→ **EXERCISE PROMPT**: Repeat exactly the lines from the first line of the records through the line containing "becomes an important", and nothing more.

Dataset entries
►

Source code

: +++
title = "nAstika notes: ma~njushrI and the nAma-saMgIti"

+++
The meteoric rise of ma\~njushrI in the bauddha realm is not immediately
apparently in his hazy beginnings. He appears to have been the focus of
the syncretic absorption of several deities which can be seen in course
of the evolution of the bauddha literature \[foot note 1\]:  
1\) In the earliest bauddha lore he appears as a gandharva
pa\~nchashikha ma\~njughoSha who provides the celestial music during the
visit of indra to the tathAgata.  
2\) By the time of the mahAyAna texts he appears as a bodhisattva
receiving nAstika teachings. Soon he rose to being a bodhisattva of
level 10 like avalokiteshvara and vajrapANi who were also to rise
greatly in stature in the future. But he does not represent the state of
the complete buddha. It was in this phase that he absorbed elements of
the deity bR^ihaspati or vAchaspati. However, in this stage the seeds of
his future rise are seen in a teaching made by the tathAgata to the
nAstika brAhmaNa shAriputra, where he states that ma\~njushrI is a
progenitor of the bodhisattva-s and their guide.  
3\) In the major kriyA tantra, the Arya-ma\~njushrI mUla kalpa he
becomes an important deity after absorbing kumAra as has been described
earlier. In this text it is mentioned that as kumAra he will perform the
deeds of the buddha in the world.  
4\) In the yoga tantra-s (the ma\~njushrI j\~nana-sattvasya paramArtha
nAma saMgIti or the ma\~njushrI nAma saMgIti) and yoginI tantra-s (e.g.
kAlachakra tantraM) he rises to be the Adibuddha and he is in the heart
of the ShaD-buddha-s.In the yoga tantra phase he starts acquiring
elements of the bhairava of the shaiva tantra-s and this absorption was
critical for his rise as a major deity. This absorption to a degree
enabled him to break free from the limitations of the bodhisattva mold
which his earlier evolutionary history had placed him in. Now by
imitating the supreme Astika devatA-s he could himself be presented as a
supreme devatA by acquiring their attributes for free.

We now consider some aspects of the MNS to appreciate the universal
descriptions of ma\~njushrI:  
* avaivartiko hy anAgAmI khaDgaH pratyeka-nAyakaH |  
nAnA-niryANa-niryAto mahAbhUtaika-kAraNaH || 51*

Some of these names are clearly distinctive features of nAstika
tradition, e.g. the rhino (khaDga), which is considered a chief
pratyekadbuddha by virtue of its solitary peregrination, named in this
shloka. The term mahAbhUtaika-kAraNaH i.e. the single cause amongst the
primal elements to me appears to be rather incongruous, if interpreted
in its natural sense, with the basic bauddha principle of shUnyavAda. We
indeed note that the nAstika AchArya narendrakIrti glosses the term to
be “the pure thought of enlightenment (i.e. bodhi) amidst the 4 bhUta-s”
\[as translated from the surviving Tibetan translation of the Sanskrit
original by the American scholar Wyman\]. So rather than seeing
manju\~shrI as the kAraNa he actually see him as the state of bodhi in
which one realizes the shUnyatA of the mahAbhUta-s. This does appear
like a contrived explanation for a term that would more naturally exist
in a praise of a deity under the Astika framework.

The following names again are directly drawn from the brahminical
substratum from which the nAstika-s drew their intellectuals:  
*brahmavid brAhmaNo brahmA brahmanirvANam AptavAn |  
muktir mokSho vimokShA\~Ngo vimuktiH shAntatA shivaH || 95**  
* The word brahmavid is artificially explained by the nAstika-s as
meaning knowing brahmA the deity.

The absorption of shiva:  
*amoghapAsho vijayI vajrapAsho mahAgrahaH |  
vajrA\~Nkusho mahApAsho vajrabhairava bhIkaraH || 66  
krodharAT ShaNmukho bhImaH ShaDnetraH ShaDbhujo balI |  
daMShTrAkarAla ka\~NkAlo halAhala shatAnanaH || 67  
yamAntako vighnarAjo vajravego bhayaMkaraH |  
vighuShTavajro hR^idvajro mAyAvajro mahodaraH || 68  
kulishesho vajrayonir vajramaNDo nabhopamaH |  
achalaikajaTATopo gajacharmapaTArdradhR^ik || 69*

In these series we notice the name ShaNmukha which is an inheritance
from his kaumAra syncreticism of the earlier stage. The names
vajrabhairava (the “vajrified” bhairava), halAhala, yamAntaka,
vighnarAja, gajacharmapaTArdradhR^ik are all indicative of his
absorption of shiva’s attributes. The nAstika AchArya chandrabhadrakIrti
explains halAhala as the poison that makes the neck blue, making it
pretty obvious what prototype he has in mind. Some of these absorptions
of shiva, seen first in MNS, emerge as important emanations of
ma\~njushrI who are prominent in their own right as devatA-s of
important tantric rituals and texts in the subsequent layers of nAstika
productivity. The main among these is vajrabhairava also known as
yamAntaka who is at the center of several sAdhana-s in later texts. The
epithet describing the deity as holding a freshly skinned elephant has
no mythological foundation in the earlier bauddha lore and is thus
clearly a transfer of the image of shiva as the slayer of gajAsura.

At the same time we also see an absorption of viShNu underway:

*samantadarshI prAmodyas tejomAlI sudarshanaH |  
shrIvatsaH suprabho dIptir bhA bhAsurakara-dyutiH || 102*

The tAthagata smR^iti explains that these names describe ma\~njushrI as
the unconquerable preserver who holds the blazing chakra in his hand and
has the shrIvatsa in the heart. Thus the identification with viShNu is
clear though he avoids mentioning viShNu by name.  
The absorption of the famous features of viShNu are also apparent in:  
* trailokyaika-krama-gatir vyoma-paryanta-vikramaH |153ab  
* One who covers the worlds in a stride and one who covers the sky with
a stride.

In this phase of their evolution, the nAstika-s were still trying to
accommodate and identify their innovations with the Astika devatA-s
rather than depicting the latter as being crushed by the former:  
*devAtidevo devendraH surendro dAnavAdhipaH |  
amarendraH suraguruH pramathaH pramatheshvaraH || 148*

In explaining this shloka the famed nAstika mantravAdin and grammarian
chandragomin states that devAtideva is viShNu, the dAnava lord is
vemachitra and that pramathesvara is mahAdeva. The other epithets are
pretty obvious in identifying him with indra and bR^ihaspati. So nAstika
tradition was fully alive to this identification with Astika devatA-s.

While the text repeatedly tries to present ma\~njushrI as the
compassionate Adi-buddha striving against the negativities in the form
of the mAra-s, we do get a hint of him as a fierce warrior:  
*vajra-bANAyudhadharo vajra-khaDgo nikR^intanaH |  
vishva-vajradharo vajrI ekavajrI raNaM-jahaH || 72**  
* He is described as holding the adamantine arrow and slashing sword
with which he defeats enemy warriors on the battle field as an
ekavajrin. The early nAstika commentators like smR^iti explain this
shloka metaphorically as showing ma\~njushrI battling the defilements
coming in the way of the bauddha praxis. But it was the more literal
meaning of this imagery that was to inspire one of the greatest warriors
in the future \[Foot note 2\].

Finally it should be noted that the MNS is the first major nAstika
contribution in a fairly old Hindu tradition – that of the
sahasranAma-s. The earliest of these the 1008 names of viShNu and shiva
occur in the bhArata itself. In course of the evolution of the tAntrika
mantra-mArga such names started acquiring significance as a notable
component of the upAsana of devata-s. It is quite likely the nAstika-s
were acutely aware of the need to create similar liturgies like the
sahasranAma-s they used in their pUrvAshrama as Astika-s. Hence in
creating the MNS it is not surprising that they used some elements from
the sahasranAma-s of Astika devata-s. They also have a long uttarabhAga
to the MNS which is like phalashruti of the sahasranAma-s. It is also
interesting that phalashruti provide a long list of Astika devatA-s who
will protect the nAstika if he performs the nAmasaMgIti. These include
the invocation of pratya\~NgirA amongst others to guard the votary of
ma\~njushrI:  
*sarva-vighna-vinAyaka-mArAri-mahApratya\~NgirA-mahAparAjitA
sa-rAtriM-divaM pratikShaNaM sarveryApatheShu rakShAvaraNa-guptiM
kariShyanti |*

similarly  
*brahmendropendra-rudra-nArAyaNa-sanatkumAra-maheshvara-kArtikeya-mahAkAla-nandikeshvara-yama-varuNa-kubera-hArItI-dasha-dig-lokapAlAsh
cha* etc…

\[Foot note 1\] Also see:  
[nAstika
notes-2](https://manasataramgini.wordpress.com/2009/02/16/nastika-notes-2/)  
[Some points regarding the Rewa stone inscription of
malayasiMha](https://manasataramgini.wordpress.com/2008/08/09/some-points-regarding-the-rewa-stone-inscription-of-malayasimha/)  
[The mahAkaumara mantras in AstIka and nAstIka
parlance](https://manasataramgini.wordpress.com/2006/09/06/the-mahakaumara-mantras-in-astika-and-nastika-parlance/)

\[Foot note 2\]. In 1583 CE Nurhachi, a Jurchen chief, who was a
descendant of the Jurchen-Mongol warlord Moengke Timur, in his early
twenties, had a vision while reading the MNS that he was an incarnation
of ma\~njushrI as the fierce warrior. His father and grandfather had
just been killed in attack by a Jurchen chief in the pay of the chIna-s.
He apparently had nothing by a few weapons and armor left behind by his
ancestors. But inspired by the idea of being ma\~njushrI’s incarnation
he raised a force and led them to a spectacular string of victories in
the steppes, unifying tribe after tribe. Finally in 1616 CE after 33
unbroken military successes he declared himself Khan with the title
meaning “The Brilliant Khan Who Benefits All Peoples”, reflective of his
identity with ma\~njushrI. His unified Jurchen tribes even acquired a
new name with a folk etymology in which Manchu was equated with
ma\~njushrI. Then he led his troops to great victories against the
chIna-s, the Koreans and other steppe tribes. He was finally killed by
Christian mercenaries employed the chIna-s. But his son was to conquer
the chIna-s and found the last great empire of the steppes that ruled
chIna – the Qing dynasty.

◄

→ **ANSWER**:
Source code

: +++
title = "nAstika notes: ma~njushrI and the nAma-saMgIti"

+++
The meteoric rise of ma\~njushrI in the bauddha realm is not immediately
apparently in his hazy beginnings. He appears to have been the focus of
the syncretic absorption of several deities which can be seen in course
of the evolution of the bauddha literature \[foot note 1\]:  
1\) In the earliest bauddha lore he appears as a gandharva
pa\~nchashikha ma\~njughoSha who provides the celestial music during the
visit of indra to the tathAgata.  
2\) By the time of the mahAyAna texts he appears as a bodhisattva
receiving nAstika teachings. Soon he rose to being a bodhisattva of
level 10 like avalokiteshvara and vajrapANi who were also to rise
greatly in stature in the future. But he does not represent the state of
the complete buddha. It was in this phase that he absorbed elements of
the deity bR^ihaspati or vAchaspati. However, in this stage the seeds of
his future rise are seen in a teaching made by the tathAgata to the
nAstika brAhmaNa shAriputra, where he states that ma\~njushrI is a
progenitor of the bodhisattva-s and their guide.  
3\) In the major kriyA tantra, the Arya-ma\~njushrI mUla kalpa he
becomes an important deity after absorbing kumAra as has been described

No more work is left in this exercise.